"Goody! Can I help?"
"Uh ... I'll be right along." Blades switched off. His ears felt hot, as often of late when he tangled with Avis, and he unlimbered only a few choice oaths.
"Troubles?" asked Carlos Odonaju.
Blades stood a moment, looking around, before he answered. He was on the wide end of the Sword, which was shaped roughly like a truncated pyramid. Beyond him and his half dozen men stretched a vista of pitted rock, jutting crags, gulf-black shadows, under the glare of floodlamps. A few kilometers away, the farthest horizon ended, chopped off like a cliff. Beyond lay the stars, crowding that night which never ends. It grew very still while the gang waited for his word. He could listen to his own lungs and pulse, loud in the spacesuit; he could even notice its interior smell, blend of plastic and oxygen cycle chemicals, flesh and sweat. He was used to the sensation of hanging upside down on the surface, grip-soled boots holding him against that fractional gee by which the asteroid's rotation overcame its feeble gravity. But it came to him that this was an eerie bat-fashion way for an Oregon farm boy to stand.

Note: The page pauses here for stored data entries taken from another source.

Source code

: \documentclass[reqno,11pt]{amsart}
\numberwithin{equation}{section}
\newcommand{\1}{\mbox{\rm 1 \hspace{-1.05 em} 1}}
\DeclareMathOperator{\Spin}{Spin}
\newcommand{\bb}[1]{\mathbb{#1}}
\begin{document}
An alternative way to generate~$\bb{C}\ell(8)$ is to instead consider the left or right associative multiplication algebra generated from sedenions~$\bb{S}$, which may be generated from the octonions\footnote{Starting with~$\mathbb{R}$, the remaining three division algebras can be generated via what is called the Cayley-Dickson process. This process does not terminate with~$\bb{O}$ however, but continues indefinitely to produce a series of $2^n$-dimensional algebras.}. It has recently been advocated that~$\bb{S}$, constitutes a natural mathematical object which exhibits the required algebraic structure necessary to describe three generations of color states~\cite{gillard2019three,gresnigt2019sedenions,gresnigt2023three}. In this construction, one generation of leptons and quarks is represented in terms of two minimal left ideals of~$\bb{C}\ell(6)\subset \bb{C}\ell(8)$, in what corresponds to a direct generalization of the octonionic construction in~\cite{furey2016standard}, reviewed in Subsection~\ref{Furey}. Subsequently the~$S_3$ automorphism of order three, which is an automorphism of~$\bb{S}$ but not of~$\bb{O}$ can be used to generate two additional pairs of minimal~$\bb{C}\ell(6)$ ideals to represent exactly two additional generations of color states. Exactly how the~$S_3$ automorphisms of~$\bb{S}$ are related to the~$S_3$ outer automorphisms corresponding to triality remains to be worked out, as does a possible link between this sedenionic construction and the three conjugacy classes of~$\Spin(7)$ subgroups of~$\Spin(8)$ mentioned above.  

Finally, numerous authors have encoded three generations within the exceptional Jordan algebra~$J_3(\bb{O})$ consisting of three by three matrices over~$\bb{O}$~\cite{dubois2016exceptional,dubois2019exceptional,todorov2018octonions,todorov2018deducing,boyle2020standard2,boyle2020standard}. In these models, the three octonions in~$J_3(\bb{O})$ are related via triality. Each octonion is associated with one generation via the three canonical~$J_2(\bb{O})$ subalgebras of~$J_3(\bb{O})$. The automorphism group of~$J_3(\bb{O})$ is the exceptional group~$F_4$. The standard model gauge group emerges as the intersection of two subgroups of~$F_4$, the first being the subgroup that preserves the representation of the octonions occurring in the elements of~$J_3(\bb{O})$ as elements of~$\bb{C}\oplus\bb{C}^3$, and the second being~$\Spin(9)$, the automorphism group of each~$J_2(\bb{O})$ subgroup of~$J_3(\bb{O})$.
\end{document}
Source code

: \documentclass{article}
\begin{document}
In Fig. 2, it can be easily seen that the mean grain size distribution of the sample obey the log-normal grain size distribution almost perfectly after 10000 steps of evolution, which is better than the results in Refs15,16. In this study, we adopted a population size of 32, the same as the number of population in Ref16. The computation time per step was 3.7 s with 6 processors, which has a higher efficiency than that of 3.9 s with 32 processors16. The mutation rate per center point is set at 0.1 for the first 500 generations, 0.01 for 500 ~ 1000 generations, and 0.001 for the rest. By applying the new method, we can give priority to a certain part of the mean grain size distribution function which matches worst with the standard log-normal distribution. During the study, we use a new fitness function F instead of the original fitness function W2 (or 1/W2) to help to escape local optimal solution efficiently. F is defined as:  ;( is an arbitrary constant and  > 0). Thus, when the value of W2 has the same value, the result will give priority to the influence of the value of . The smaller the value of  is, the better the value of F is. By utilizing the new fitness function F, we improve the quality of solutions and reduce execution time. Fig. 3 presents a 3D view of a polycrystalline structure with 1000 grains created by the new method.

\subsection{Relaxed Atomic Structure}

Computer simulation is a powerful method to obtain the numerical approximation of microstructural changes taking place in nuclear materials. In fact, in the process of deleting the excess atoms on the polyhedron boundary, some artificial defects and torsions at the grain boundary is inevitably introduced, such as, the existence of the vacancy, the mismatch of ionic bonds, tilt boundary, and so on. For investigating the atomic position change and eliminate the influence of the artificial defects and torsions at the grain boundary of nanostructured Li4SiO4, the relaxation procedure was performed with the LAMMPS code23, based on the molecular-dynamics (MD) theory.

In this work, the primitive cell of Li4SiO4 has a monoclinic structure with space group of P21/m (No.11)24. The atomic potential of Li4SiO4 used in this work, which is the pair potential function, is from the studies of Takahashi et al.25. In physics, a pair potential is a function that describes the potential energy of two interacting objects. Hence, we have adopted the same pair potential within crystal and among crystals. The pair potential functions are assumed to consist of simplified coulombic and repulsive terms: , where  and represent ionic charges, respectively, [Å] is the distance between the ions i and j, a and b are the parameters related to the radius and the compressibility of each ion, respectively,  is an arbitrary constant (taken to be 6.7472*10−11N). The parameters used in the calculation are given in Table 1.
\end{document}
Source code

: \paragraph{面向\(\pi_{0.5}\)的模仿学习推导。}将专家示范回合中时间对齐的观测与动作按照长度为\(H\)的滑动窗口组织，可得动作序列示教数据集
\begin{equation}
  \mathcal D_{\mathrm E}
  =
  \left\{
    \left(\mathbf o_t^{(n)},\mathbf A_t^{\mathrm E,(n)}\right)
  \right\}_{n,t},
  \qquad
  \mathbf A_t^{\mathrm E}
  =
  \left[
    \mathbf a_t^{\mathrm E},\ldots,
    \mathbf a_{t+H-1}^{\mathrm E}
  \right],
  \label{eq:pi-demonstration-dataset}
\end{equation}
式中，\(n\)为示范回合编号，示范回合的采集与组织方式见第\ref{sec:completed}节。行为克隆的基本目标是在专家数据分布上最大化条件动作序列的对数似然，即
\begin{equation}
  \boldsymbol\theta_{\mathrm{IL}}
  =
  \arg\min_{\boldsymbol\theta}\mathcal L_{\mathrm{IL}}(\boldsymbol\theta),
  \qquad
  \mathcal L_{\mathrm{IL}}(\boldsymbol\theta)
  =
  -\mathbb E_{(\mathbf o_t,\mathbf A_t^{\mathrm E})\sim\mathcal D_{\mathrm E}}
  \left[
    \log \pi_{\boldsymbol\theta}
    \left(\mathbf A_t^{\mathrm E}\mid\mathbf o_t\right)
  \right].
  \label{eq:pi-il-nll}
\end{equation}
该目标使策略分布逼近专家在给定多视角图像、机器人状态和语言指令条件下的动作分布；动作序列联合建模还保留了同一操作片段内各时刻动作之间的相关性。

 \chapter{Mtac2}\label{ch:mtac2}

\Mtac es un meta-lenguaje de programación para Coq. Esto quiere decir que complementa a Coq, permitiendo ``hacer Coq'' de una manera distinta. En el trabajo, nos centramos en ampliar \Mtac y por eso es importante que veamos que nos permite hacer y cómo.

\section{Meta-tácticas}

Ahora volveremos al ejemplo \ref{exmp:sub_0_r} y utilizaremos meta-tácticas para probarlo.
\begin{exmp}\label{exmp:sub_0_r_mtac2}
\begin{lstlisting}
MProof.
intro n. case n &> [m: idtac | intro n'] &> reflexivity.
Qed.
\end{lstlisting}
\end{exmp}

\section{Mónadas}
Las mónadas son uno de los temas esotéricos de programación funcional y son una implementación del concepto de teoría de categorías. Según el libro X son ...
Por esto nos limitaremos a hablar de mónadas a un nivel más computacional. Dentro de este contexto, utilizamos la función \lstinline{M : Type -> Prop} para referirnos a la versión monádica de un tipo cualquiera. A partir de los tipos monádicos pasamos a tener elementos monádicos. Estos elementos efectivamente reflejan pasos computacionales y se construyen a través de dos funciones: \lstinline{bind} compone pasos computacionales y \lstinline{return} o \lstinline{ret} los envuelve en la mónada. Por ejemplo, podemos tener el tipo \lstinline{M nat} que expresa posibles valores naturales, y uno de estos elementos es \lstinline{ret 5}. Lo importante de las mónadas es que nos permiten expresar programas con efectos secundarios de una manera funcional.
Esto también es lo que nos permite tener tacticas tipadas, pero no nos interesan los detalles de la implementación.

Oregon was long behind him, though, not only the food factory where he grew up but the coasts where he had fished and the woods where he had tramped. No loss. There'd always been too many tourists. You couldn't escape from people on Earth. Cold and vacuum and raw rock and everything, the Belt was better. It annoyed him to be interrupted here.
Could Carlos take over as foreman? N-no, Blades decided, not yet. A gas receptor was an intricate piece of equipment. Carlos was a good man of his hands. Every one of the hundred-odd in the Station necessarily was. But he hadn't done this kind of work often enough.
"I have to quit," Blades said. "Secure the stuff and report back to Buck Meyers over at the dock, the lot of you. His crew's putting in another recoil pier, as I suppose you know. They'll find jobs for you. I'll see you here again on your next watch."
He waved—being half the nominal ownership of this place didn't justify snobbery, when everyone must work together or die—and stepped off toward the nearest entry lock with that flowing spaceman's pace which always keeps one foot on the ground. Even so, he didn't unshackle his inward-reeling lifeline till he was inside the chamber.
On the way he topped a gaunt ridge and had a clear view of the balloons that were attached to the completed receptors. Those that were still full bulked enormous, like ghostly moons. The Jovian gases that strained their tough elastomer did not much blur the stars seen through them; but they swelled high enough to catch the light of the hidden sun and shimmer with it. The nearly discharged balloons hung thin, straining outward. Two full ones passed in slow orbit against the constellations. They were waiting to be hauled in and coupled fast, to release their loads into the Station's hungry chemical plant. But there were not yet enough facilities to handle them at once—and the Pallas Castle would soon be arriving with another—Blades found that he needed a few extra curses.